Monday, April 23, 2012

Free seedlings for 16,000 cocoa farmers

Ghana Cocoa Board (COCOBOD) says it is ready to supply 20 million free cocoa seedlings to about 16,000 cocoa farmers beginning next week to help restore overage tree stocks, improve yield, and boost national revenue. This intervention for farmers has the potential to position the country to catch up with Ivory Coast, the world’s leading cocoa producer, by 2015 if sustained. The country, the world’s second-largest cocoa producer, purchased 800,000 metric tonnes of cocoa beans in the 2011/2012 crop season. Government had announced the intention of attaining a target of one million tonnes of cocoa production in the 2010/11 cocoa season. “The 20 million cocoa seedlings are ready and we are ready to go to the field next week for onward distribution to the various farmers nationwide,” Mr.

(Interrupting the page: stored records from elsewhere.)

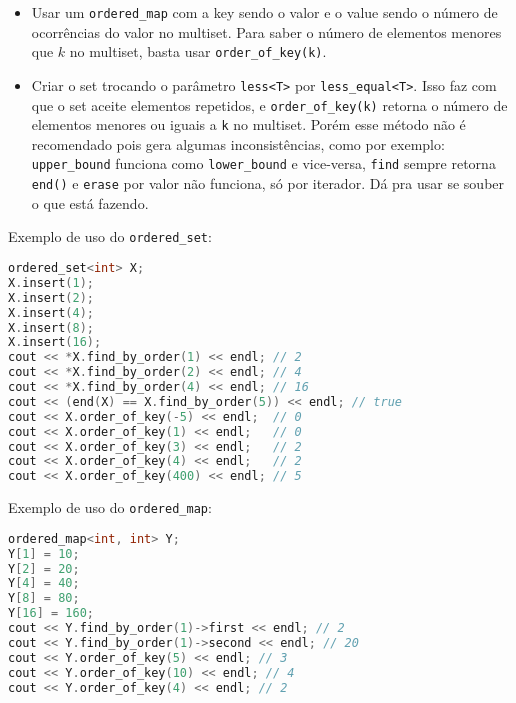 \documentclass[10pt, a4paper, oneside]{book}
\begin{document}
\begin{itemize}
\item Usar um \texttt{ordered\_map} com a key sendo o valor e o value sendo o número de ocorrências do valor no multiset. Para saber o número de elementos menores que $k$ no multiset, basta usar \texttt{order\_of\_key(k)}.
\end{itemize}



\begin{itemize}
\item Criar o set trocando o parâmetro \texttt{less<T>} por \texttt{less\_equal<T>}. Isso faz com que o set aceite elementos repetidos, e \texttt{order\_of\_key(k)} retorna o número de elementos menores ou iguais a \texttt{k} no multiset. Porém esse método não é recomendado pois gera algumas inconsistências, como por exemplo: \texttt{upper\_bound} funciona como \texttt{lower\_bound} e vice-versa, \texttt{find} sempre retorna \texttt{end()} e \texttt{erase} por valor não funciona, só por iterador. Dá pra usar se souber o que está fazendo.
\end{itemize}



Exemplo de uso do \texttt{ordered\_set}:



\begin{lstlisting}[language=C++]
ordered_set<int> X;
X.insert(1);
X.insert(2);
X.insert(4);
X.insert(8);
X.insert(16);
cout << *X.find_by_order(1) << endl; // 2
cout << *X.find_by_order(2) << endl; // 4
cout << *X.find_by_order(4) << endl; // 16
cout << (end(X) == X.find_by_order(5)) << endl; // true
cout << X.order_of_key(-5) << endl;  // 0
cout << X.order_of_key(1) << endl;   // 0
cout << X.order_of_key(3) << endl;   // 2
cout << X.order_of_key(4) << endl;   // 2
cout << X.order_of_key(400) << endl; // 5
\end{lstlisting}



Exemplo de uso do \texttt{ordered\_map}:



\begin{lstlisting}[language=C++]
ordered_map<int, int> Y;
Y[1] = 10;
Y[2] = 20;
Y[4] = 40;
Y[8] = 80;
Y[16] = 160;
cout << Y.find_by_order(1)->first << endl; // 2
cout << Y.find_by_order(1)->second << endl; // 20
cout << Y.order_of_key(5) << endl; // 3
cout << Y.order_of_key(10) << endl; // 4
cout << Y.order_of_key(4) << endl; // 2
\end{lstlisting}
\end{document}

Noah Kwesi Amenyah, Public Affairs Manager at the Ghana Cocoa Board, told the Business and Financial Times in Accra. “This programme is expected to span the next six years and will significantly contribute to the regeneration of aged and disease-infected farms for increased yield and sustenance of the livelihood of the farmers,” Mr. Amenyah said. The distribution, which will be done nation-wide in all cocoa-growing regions, including the Ashanti, Brong Ahafo, Central , Eastern and the Western Regions, is part of the national cocoa rehabilitation programme that aims to offer technical support and also increase farmer’s income, as well as controlling diseases and pests affecting the trees. He indicated that farmer-based support including lining and pegging, with fertiliser support as well as general extension services will be made available to help improve the planting material programme. This will increase the average yield of cocoa farms from 300kg per hectare to at least 1,000kg per hectare. “Farmers who seek to take advantage of this programme have been made to register, and will visit the farm to inspect and take it from there. “Farmers who have used the land for the cultivation of cocoa before and have experienced bush fires and want to come back will also be considered,” Mr. Amenyah According to him, “We have already initiated the cocoa diseases and pests control and hi-tech programmes to drive our agenda towards the one million tonnes target.”